On March 23, 2011, Anette S. left her two daughters Sharon and Chiara alone in their home in Krailling, to work in a nearby pub, only a few minutes away from her home, that was owned by her new partner. The door of the house was not locked because the mother feared the girls were not able to save themselves from fire if the door was locked. Thomas S. knew this and used it for his plan: he invaded the house and killed his nieces around 2:00 or 2:30 a.m. The investigators reconstructed that eight-year-old Chiara was first strangled with a rope. Sharon woke up and went to her sister's room. The murderer left the unconscious Chiara alone and chased Sharon through the house. In the kitchen, she was attacked with a barbell. After hitting her two times onto the head, the murderer took a knife from the kitchen and stabbed the girl; the autopsy later counted five wounds, as far as 17 centimeters (6-7 inches) deep. Chiara woke up from her unconsciousness and overheard the attack on her sister. She tried to block the door, but the murderer pushed her away, smashed her head with the barbell and cut her carotid artery. Both bodies also bore scattered hematomae. The autopsy was not able to determine which were the fatal wounds, as there were multiple potentially fatal wounds.

Selmayr also planned to drown their mother in the bathtub, so it would have looked like an extended suicide of the mother; however, he changed this plan because she did not come home early enough and he feared that it would not be possible to cover the crime, because it was nearly dawn.

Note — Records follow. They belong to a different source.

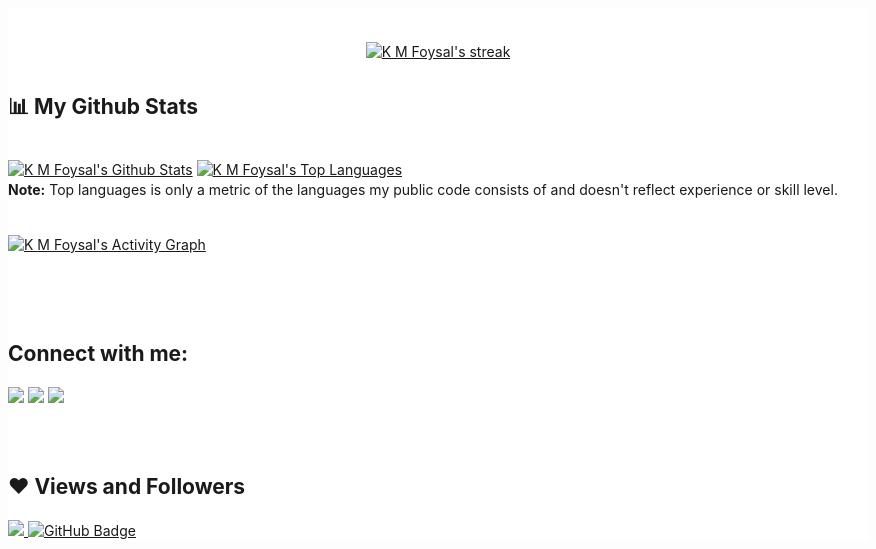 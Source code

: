 <br/>

<p align="center">
    <a href="https://github.com/kmfoysal?github-readme-streak-stats">
        <img title="🔥 Get streak stats for your profile at git.io/streak-stats" alt="K M Foysal's streak" src="https://github-readme-streak-stats.herokuapp.com/?user=kmfoysal&theme=black-ice&hide_border=true&stroke=0000&background=060A0CD0"/>
    </a>
</p>

## 📊 My Github Stats

  <br/>
    <a href="https://github.com/kmfoysal?github-readme-stats"><img alt="K M Foysal's Github Stats" src="https://github-readme-stats.vercel.app/api?username=kmfoysal&show_icons=true&count_private=true&theme=react&hide_border=true&bg_color=0D1117" /></a>
  <a href="https://github.com/kmfoysal?github-readme-stats"><img alt="K M Foysal's Top Languages" src="https://github-readme-stats.vercel.app/api/top-langs/?username=kmfoysal&langs_count=8&count_private=true&layout=compact&theme=react&hide_border=true&bg_color=0D1117" /></a>
  <br/>
  <b>Note:</b> Top languages is only a metric of the languages my public code consists of and doesn't reflect experience or skill level.

<br/>
<br/>

<a href="https://github.com/kmfoysal?github-readme-activity-graph"><img alt="K M Foysal's Activity Graph" src="https://activity-graph.herokuapp.com/graph?username=kmfoysal&bg_color=0D1117&color=5BCDEC&line=5BCDEC&point=FFFFFF&hide_border=true" /></a>

<br/>
<br/>

## Connect with me:

<p align="left">

<a href = "https://www.linkedin.com/in/kmfoysal/"><img src="https://img.icons8.com/fluent/48/000000/linkedin.png"/></a>
<a href = "https://facebook.com/faisalgibbs"><img src="https://img.icons8.com/color/48/000000/facebook.png"/></a>
<a href = "https://www.instagram.com/faisal.cri/"><img src="https://img.icons8.com/fluent/48/000000/instagram-new.png"/></a>

</p>

<br/>

## ❤ Views and Followers

<a href="https://github.com/kmfoysal?github-profile-views-counter"><img src="https://komarev.com/ghpvc/?username=kmfoysal">
</a>
<a href="https://github.com/kmfoysal?tab=followers"><img src="https://img.shields.io/github/followers/kmfoysal?label=Followers&style=social" alt="GitHub Badge"></a>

At 5:00 a.m., Annette and her partner came back home and found the horribly mangled bodies of the two girls.

==Investigation==
After the police arrived on the crime scene, the Bavarian police and the Federal Criminal Police Office of Germany (Bundeskriminalamt) started their investigation. The murderer wounded himself several times during his slaughter, so DNA-material was found. The crime shocked Bavaria and was topic of the German and Austrian medias for days, so the help of the local people was immense. After testing 91 saliva samples which had been given voluntarily from local people, Selmayr was arrested only nine days after the murders, meanwhile in Krailling the two girls were buried.

==Criminal trial==
On January 17, 2012, the murder trial started in Munich. The accused first tried to explain his blood on the crime scene with a nose bleed he had during an earlier visit, which he cleaned up with Sharon, when the court asked him how such a large amount of his blood was found all over the house as a result of a nosebleed, Selmayr answered: "Da müssen sie Sharon schon selber fragen!" ("Ask Sharon if you want to know!"). At the last part of the trial, Selmayr claimed that his blood that was found on the crime scene was put there by criminal officers in order to frame him, which was refuted by the fact that the blood was found and analysed before Selmayr was under suspicion. At last, even his defense lawyers distanced themselves from their client. On April 16, 2012, Selmayr was convicted and sentenced to life imprisonment.